--- START ---

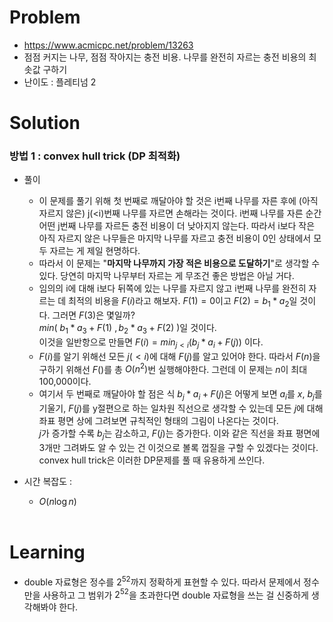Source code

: # Problem
* https://www.acmicpc.net/problem/13263
* 점점 커지는 나무, 점점 작아지는 충전 비용. 나무를 완전히 자르는 충전 비용의 최솟값 구하기
* 난이도 : 플레티넘 2

# Solution

### 방법 1 : convex hull trick (DP 최적화)
* 풀이
  * 이 문제를 풀기 위해 첫 번째로 깨달아야 할 것은 i번째 나무를 자른 후에 (아직 자르지 않은)
  j(<i)번째 나무를 자르면 손해라는 것이다. i번째 나무를 자른 순간 어떤 j번째 나무를 자르든 
  충전 비용이 더 낮아지지 않는다. 따라서 i보다 작은 아직 자르지 않은 나무들은 마지막 나무를 자르고 
  충전 비용이 0인 상태에서 모두 자르는 게 제일 현명하다.
  * 따라서 이 문제는 "**마지막 나무까지 가장 적은 비용으로 도달하기**"로 생각할 수 있다. 
  당연히 마지막 나무부터 자르는 게 무조건 좋은 방법은 아닐 거다. 
  * 임의의 i에 대해 i보다 뒤쪽에 있는 나무를 자르지 않고 i번째 나무를 완전히 자르는 데 최적의 비용을 $F(i)$라고 해보자. 
  $F(1) = 0$이고 $F(2) = b_1 * a_2$일 것이다. 그러면 $F(3)$은 몇일까?   
  $min(\ b_1* a_3+F(1) \ , b_2* a_3+F(2) \ )$일 것이다.   
  이것을 일반항으로 만들면 $F(i) = min_{j < i} ( b_j* a_i + F(j) )$ 이다.   
  * $F(i)$를 알기 위해선 모든 $j(< i)$에 대해 $F(j)$를 알고 있어야 한다. 
  따라서 $F(n)$을 구하기 위해선 $F()$를 총 $O(n^2)$번 실행해야한다. 
  그런데 이 문제는 $n$이 최대 100,000이다. 
  * 여기서 두 번째로 깨달아야 할 점은 식 $b_j*a_i + F(j)$은 어떻게 보면 $a_i$를 $x$, $b_j$를 기울기, $F(j)$를 y절편으로 하는 일차원 
  직선으로 생각할 수 있는데 모든 $j$에 대해 좌표 평면 상에 그려보면 규칙적인 형태의 그림이 나온다는 것이다.   
  $j$가 증가할 수록 $b_j$는 감소하고, $F(j)$는 증가한다. 이와 같은 직선을 좌표 평면에 3개만 그려봐도 알 수 있는 건 
  이것으로 볼록 껍질을 구할 수 있겠다는 것이다. convex hull trick은 이러한 DP문제를 풀 때 유용하게 쓰인다.

* 시간 복잡도 :
  * $O(n\log n)$
<br></br>

# Learning
* double 자료형은 정수를 $2^{52}$까지 정확하게 표현할 수 있다. 
따라서 문제에서 정수만을 사용하고 그 범위가 $2^{52}$을 초과한다면 double 자료형을 쓰는 걸 신중하게 생각해봐야 한다.
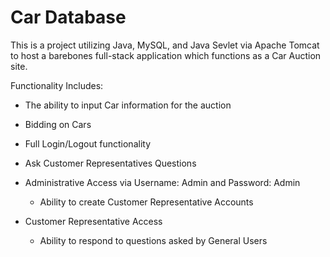 # Car Database

This is a project utilizing Java, MySQL, and Java Sevlet via Apache Tomcat to host a barebones full-stack application which functions as a Car Auction site.

Functionality Includes:
- The ability to input Car information for the auction
- Bidding on Cars
- Full Login/Logout functionality
- Ask Customer Representatives Questions
  
- Administrative Access via Username: Admin and Password: Admin
  - Ability to create Customer Representative Accounts
    
- Customer Representative Access
  - Ability to respond to questions asked by General Users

--- END ---

__WHAT THE TASK REQUIRES__
Before writing out the material above, please remove its pictures; everything else stays exact.

__SOLUTION FOR THIS EXERCISE__
Source code

: # Problem
* https://www.acmicpc.net/problem/13263
* 점점 커지는 나무, 점점 작아지는 충전 비용. 나무를 완전히 자르는 충전 비용의 최솟값 구하기
* 난이도 : 플레티넘 2

# Solution

### 방법 1 : convex hull trick (DP 최적화)
* 풀이
  * 이 문제를 풀기 위해 첫 번째로 깨달아야 할 것은 i번째 나무를 자른 후에 (아직 자르지 않은)
  j(<i)번째 나무를 자르면 손해라는 것이다. i번째 나무를 자른 순간 어떤 j번째 나무를 자르든 
  충전 비용이 더 낮아지지 않는다. 따라서 i보다 작은 아직 자르지 않은 나무들은 마지막 나무를 자르고 
  충전 비용이 0인 상태에서 모두 자르는 게 제일 현명하다.
  * 따라서 이 문제는 "**마지막 나무까지 가장 적은 비용으로 도달하기**"로 생각할 수 있다. 
  당연히 마지막 나무부터 자르는 게 무조건 좋은 방법은 아닐 거다. 
  * 임의의 i에 대해 i보다 뒤쪽에 있는 나무를 자르지 않고 i번째 나무를 완전히 자르는 데 최적의 비용을 $F(i)$라고 해보자. 
  $F(1) = 0$이고 $F(2) = b_1 * a_2$일 것이다. 그러면 $F(3)$은 몇일까?   
  $min(\ b_1* a_3+F(1) \ , b_2* a_3+F(2) \ )$일 것이다.   
  이것을 일반항으로 만들면 $F(i) = min_{j < i} ( b_j* a_i + F(j) )$ 이다.   
  * $F(i)$를 알기 위해선 모든 $j(< i)$에 대해 $F(j)$를 알고 있어야 한다. 
  따라서 $F(n)$을 구하기 위해선 $F()$를 총 $O(n^2)$번 실행해야한다. 
  그런데 이 문제는 $n$이 최대 100,000이다. 
  * 여기서 두 번째로 깨달아야 할 점은 식 $b_j*a_i + F(j)$은 어떻게 보면 $a_i$를 $x$, $b_j$를 기울기, $F(j)$를 y절편으로 하는 일차원 
  직선으로 생각할 수 있는데 모든 $j$에 대해 좌표 평면 상에 그려보면 규칙적인 형태의 그림이 나온다는 것이다.   
  $j$가 증가할 수록 $b_j$는 감소하고, $F(j)$는 증가한다. 이와 같은 직선을 좌표 평면에 3개만 그려봐도 알 수 있는 건 
  이것으로 볼록 껍질을 구할 수 있겠다는 것이다. convex hull trick은 이러한 DP문제를 풀 때 유용하게 쓰인다.

* 시간 복잡도 :
  * $O(n\log n)$
<br></br>

# Learning
* double 자료형은 정수를 $2^{52}$까지 정확하게 표현할 수 있다. 
따라서 문제에서 정수만을 사용하고 그 범위가 $2^{52}$을 초과한다면 double 자료형을 쓰는 걸 신중하게 생각해봐야 한다.
 # Car Database

This is a project utilizing Java, MySQL, and Java Sevlet via Apache Tomcat to host a barebones full-stack application which functions as a Car Auction site.

Functionality Includes:
- The ability to input Car information for the auction
- Bidding on Cars
- Full Login/Logout functionality
- Ask Customer Representatives Questions
  
- Administrative Access via Username: Admin and Password: Admin
  - Ability to create Customer Representative Accounts
    
- Customer Representative Access
  - Ability to respond to questions asked by General Users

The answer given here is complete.